▶ [Exercise] Take the listing below and print exactly the lines starting at the line containing "在差分放大电路中，提高$R_e$能抑制温漂，提高共模抑制比。" and ending at the line containing "当$T_3$管输出特性为理想", both ends included, and no others.

▶ [Records for processing]
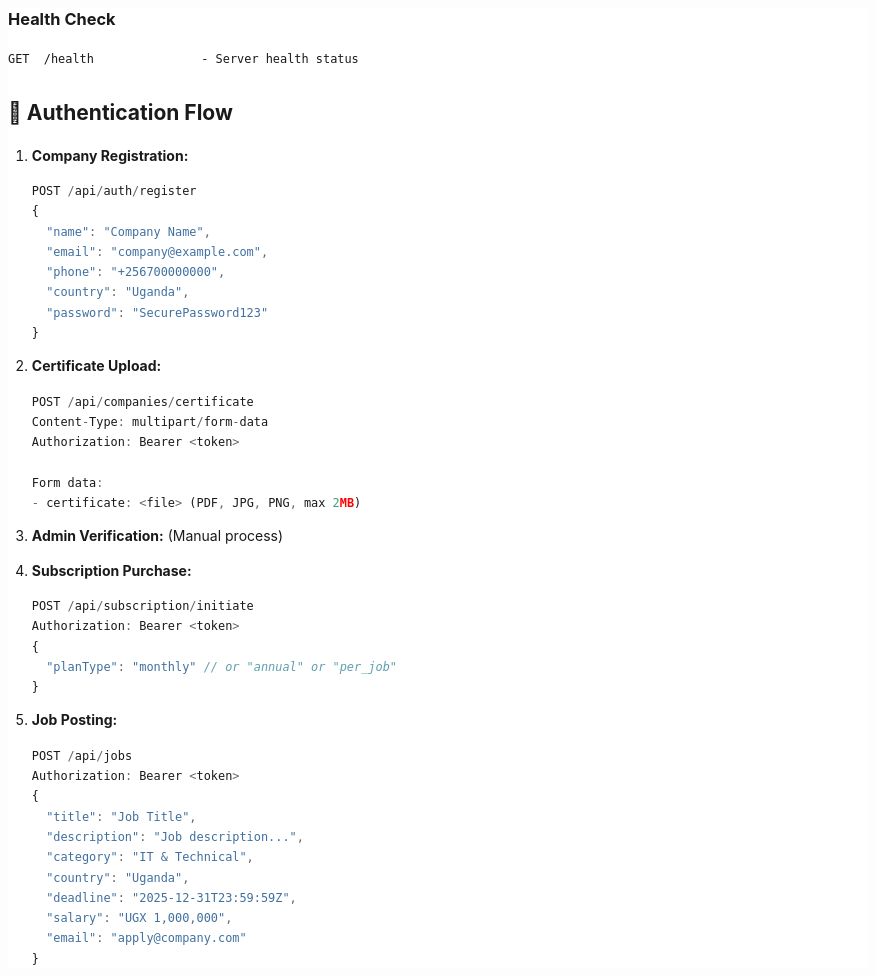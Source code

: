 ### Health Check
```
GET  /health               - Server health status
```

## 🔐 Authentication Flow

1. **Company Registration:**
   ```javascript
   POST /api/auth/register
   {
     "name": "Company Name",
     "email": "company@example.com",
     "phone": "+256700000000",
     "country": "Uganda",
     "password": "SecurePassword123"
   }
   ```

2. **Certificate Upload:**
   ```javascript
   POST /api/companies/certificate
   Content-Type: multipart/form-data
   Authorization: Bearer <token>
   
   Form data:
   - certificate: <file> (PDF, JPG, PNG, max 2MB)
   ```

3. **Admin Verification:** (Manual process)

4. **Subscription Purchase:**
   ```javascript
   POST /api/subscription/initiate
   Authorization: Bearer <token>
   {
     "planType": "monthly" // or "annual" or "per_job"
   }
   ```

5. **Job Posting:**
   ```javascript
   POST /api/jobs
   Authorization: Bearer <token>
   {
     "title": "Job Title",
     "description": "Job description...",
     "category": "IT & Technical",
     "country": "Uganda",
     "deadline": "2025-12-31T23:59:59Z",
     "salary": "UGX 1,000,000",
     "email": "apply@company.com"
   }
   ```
--
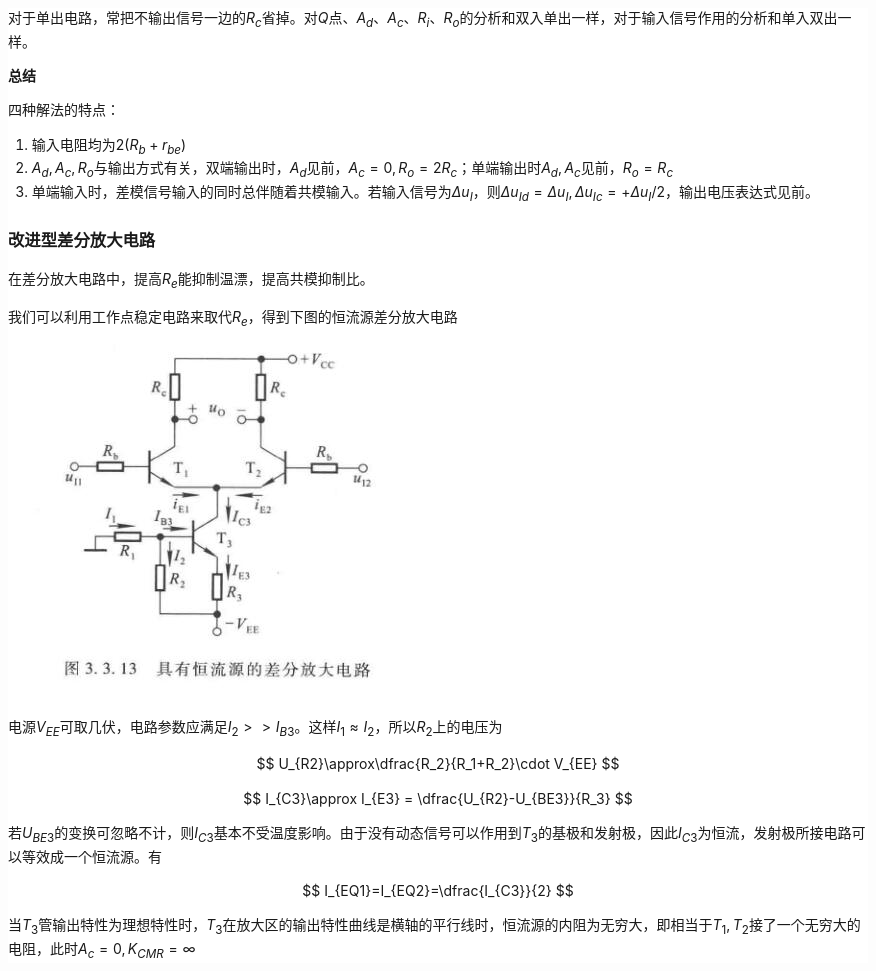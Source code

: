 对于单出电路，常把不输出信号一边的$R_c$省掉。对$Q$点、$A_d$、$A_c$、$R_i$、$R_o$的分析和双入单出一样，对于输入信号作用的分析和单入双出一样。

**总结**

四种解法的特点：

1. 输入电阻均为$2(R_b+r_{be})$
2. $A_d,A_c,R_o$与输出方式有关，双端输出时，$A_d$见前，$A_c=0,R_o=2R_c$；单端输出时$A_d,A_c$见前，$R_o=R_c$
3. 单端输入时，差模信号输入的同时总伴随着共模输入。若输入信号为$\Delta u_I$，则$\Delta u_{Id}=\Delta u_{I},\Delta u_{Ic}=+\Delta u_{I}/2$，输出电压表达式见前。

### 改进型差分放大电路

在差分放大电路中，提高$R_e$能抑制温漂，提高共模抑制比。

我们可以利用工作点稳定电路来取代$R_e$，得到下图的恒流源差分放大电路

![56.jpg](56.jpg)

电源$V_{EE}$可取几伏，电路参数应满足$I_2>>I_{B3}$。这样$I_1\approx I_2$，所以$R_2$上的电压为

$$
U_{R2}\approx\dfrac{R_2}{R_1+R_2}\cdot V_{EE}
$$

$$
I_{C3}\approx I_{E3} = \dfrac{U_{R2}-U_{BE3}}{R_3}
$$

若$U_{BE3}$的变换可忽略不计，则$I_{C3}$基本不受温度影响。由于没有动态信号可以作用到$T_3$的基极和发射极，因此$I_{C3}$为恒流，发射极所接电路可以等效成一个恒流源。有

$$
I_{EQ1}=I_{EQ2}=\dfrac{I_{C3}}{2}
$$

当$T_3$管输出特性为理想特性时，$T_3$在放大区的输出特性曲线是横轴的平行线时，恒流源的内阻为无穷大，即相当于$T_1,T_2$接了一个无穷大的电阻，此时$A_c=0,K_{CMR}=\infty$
--
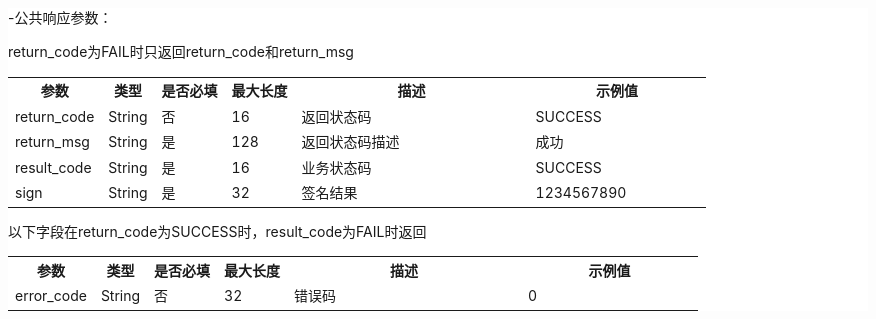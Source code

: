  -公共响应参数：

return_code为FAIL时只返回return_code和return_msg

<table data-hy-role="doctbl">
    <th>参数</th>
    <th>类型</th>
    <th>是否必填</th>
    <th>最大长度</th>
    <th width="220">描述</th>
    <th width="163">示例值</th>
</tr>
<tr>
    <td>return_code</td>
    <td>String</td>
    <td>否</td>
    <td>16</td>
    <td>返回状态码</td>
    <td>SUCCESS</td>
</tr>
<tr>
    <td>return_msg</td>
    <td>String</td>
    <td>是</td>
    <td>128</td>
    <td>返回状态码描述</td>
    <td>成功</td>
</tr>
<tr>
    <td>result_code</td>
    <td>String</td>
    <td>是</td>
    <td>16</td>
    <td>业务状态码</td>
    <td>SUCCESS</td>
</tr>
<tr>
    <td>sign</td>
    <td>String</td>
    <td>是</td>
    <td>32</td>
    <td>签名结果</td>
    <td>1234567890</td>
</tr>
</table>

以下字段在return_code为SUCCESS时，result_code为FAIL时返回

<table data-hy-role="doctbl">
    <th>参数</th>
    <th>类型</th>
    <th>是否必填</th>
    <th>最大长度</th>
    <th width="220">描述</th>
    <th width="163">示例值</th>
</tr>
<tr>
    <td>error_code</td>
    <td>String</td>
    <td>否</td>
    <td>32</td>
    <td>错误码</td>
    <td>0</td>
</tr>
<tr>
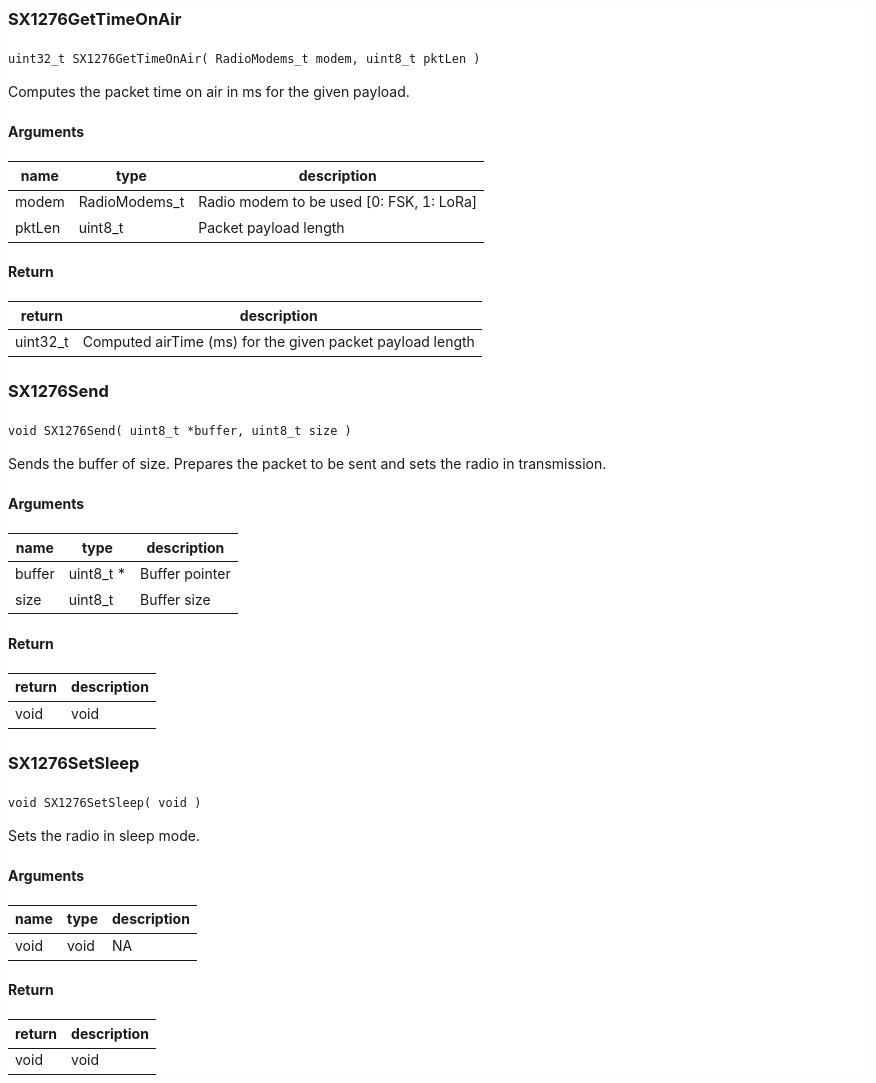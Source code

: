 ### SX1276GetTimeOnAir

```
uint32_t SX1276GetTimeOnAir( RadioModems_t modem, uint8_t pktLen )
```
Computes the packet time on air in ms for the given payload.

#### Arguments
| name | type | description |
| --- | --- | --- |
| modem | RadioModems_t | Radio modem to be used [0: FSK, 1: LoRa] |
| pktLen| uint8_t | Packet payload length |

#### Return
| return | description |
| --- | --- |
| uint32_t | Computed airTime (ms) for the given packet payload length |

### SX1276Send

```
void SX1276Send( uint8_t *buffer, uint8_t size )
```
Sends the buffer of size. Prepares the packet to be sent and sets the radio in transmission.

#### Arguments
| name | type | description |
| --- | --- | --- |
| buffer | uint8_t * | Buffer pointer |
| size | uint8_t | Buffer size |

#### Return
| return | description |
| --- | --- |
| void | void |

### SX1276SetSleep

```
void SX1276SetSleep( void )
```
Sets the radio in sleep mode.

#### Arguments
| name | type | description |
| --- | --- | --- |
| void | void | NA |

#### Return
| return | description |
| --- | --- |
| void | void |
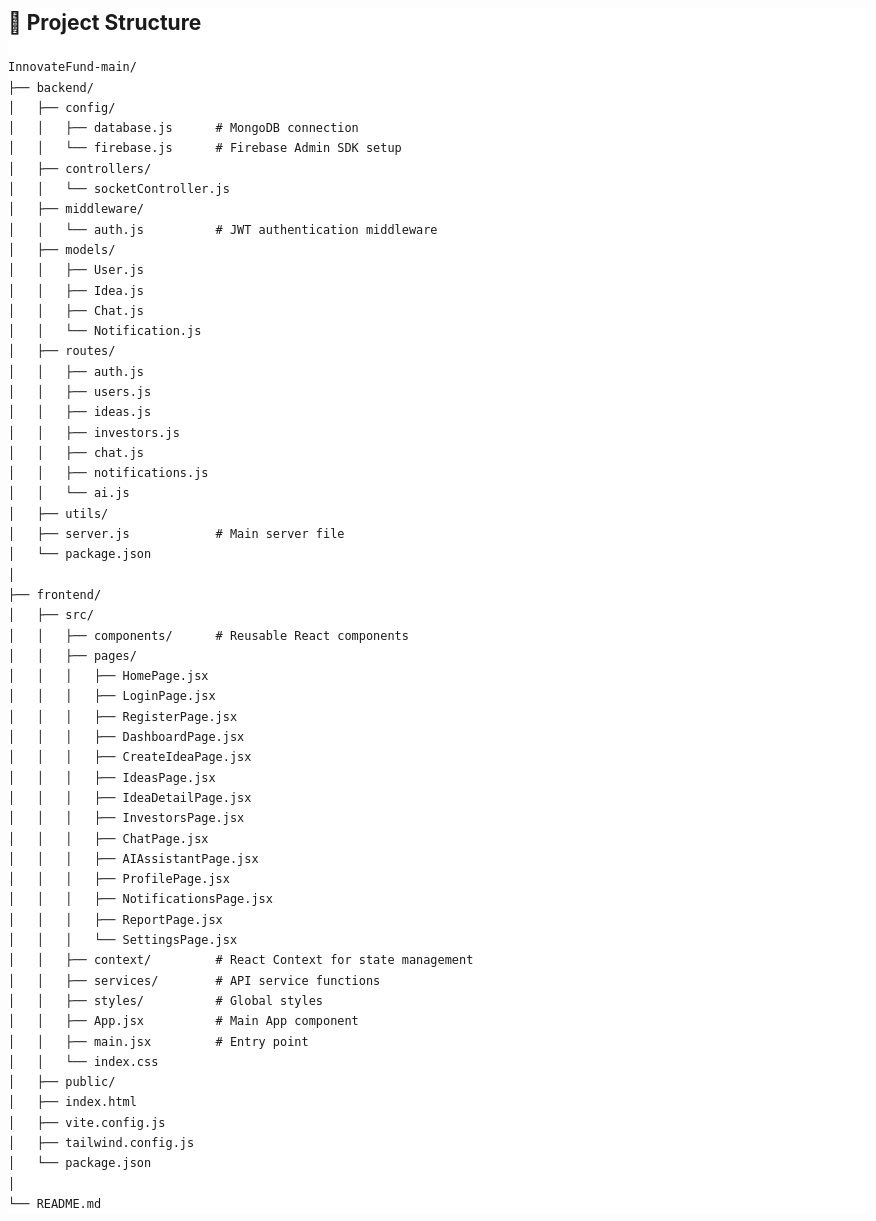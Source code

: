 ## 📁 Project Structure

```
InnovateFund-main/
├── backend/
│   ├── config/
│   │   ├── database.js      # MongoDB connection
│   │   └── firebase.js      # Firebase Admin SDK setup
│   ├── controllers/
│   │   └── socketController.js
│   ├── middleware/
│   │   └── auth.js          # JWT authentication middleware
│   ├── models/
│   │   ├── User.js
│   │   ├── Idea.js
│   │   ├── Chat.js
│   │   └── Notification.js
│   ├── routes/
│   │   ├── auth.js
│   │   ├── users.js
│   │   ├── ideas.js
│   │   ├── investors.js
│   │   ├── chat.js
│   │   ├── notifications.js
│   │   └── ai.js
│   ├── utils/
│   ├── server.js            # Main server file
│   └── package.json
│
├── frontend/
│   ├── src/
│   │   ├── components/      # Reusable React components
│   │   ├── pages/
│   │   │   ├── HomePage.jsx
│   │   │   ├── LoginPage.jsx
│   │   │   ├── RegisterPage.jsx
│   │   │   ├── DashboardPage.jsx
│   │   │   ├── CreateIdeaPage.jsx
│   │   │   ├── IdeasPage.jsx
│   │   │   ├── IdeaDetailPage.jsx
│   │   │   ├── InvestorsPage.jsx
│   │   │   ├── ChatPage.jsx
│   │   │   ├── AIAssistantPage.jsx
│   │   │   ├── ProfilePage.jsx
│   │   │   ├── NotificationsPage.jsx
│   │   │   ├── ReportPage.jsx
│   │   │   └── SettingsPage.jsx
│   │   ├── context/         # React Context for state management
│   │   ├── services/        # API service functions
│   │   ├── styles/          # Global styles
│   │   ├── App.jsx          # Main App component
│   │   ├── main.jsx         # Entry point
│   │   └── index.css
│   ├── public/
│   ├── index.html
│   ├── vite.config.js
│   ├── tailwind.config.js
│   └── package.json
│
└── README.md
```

▶ [Response]
在差分放大电路中，提高$R_e$能抑制温漂，提高共模抑制比。

我们可以利用工作点稳定电路来取代$R_e$，得到下图的恒流源差分放大电路

![56.jpg](56.jpg)

电源$V_{EE}$可取几伏，电路参数应满足$I_2>>I_{B3}$。这样$I_1\approx I_2$，所以$R_2$上的电压为

$$
U_{R2}\approx\dfrac{R_2}{R_1+R_2}\cdot V_{EE}
$$

$$
I_{C3}\approx I_{E3} = \dfrac{U_{R2}-U_{BE3}}{R_3}
$$

若$U_{BE3}$的变换可忽略不计，则$I_{C3}$基本不受温度影响。由于没有动态信号可以作用到$T_3$的基极和发射极，因此$I_{C3}$为恒流，发射极所接电路可以等效成一个恒流源。有

$$
I_{EQ1}=I_{EQ2}=\dfrac{I_{C3}}{2}
$$

当$T_3$管输出特性为理想特性时，$T_3$在放大区的输出特性曲线是横轴的平行线时，恒流源的内阻为无穷大，即相当于$T_1,T_2$接了一个无穷大的电阻，此时$A_c=0,K_{CMR}=\infty$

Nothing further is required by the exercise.